● GIVEN RECORDS
::::::
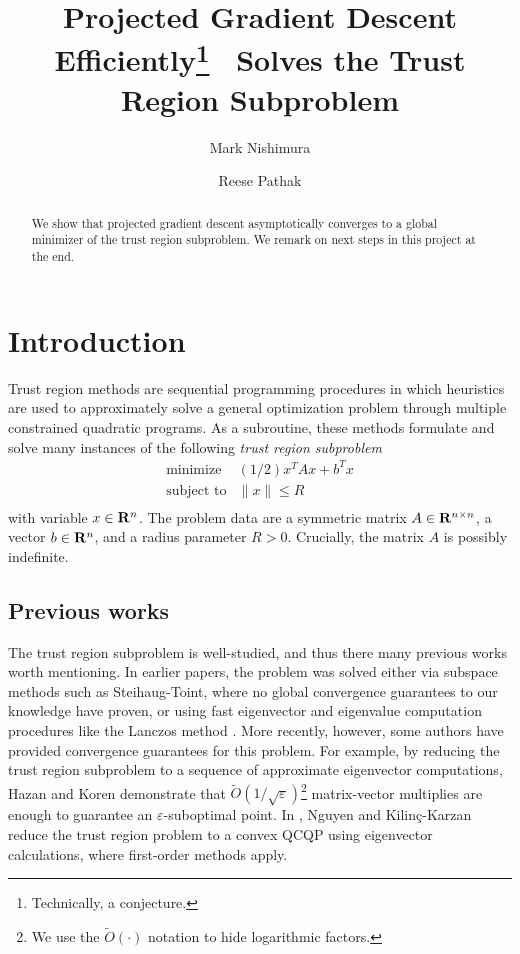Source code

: \documentclass[11pt]{article}
\title{Projected Gradient Descent Efficiently\footnote{Technically, a conjecture.}~ Solves the Trust Region Subproblem}
\author{Mark Nishimura \and Reese Pathak}
\let\epsilon\varepsilon
\begin{document}
\maketitle

\begin{abstract}
We show that projected gradient descent asymptotically converges to a global minimizer of 
the trust region subproblem.
We remark on next steps in this project at the end.
\end{abstract}


\section{Introduction}
Trust region methods are sequential programming procedures in which heuristics are used to approximately solve a general optimization problem through multiple constrained quadratic programs. As a subroutine, these methods formulate and solve many instances of the following \emph{trust region subproblem}
\begin{equation}\label{problem:TR}
\begin{array}{ll} 
\mbox{minimize} & (1/2)x^TAx + b^T x \\
\mbox{subject to} & 
\|x\| \leq R\\
\end{array}
\end{equation}
with variable $x \in \mathbf{R}^n$. 
The problem data are a symmetric matrix $A \in \mathbf{R}^{n \times n}$, a vector $b \in \mathbf{R}^n$, and a radius parameter $R > 0$. Crucially, the matrix $A$ is possibly indefinite. 
\subsection{Previous works}
The trust region subproblem is well-studied, and thus there many previous works worth mentioning. In earlier papers, the problem was solved either via subspace methods such as Steihaug-Toint, where no global convergence guarantees to our knowledge have proven, or using fast eigenvector and eigenvalue computation procedures like the Lanczos method \cite{conn2000, erway2009, gould1999, gould2010}. More recently, however, some authors have provided convergence guarantees for this problem. For example, by reducing the trust region subproblem to a sequence of approximate eigenvector computations, Hazan and Koren \cite{hazan2016}
demonstrate that $\tilde O(1/\sqrt{\epsilon})$\footnote{We use the $\tilde O(\cdot)$ notation to hide logarithmic factors.} matrix-vector multiplies are enough to guarantee an 
$\epsilon$-suboptimal point. In \cite{nguyen2017}, Nguyen and Kilin{\c{c}}{-}Karzan reduce the trust region problem to a convex QCQP using eigenvector calculations, where first-order methods apply. 
\end{document}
::::::
● ACTIVITY
Print the listing verbatim; no pictures.

● OUTPUT
Source code

: \documentclass[11pt]{article}
\title{Projected Gradient Descent Efficiently\footnote{Technically, a conjecture.}~ Solves the Trust Region Subproblem}
\author{Mark Nishimura \and Reese Pathak}
\let\epsilon\varepsilon
\begin{document}
\maketitle

\begin{abstract}
We show that projected gradient descent asymptotically converges to a global minimizer of 
the trust region subproblem.
We remark on next steps in this project at the end.
\end{abstract}


\section{Introduction}
Trust region methods are sequential programming procedures in which heuristics are used to approximately solve a general optimization problem through multiple constrained quadratic programs. As a subroutine, these methods formulate and solve many instances of the following \emph{trust region subproblem}
\begin{equation}\label{problem:TR}
\begin{array}{ll} 
\mbox{minimize} & (1/2)x^TAx + b^T x \\
\mbox{subject to} & 
\|x\| \leq R\\
\end{array}
\end{equation}
with variable $x \in \mathbf{R}^n$. 
The problem data are a symmetric matrix $A \in \mathbf{R}^{n \times n}$, a vector $b \in \mathbf{R}^n$, and a radius parameter $R > 0$. Crucially, the matrix $A$ is possibly indefinite. 
\subsection{Previous works}
The trust region subproblem is well-studied, and thus there many previous works worth mentioning. In earlier papers, the problem was solved either via subspace methods such as Steihaug-Toint, where no global convergence guarantees to our knowledge have proven, or using fast eigenvector and eigenvalue computation procedures like the Lanczos method \cite{conn2000, erway2009, gould1999, gould2010}. More recently, however, some authors have provided convergence guarantees for this problem. For example, by reducing the trust region subproblem to a sequence of approximate eigenvector computations, Hazan and Koren \cite{hazan2016}
demonstrate that $\tilde O(1/\sqrt{\epsilon})$\footnote{We use the $\tilde O(\cdot)$ notation to hide logarithmic factors.} matrix-vector multiplies are enough to guarantee an 
$\epsilon$-suboptimal point. In \cite{nguyen2017}, Nguyen and Kilin{\c{c}}{-}Karzan reduce the trust region problem to a convex QCQP using eigenvector calculations, where first-order methods apply. 
\end{document}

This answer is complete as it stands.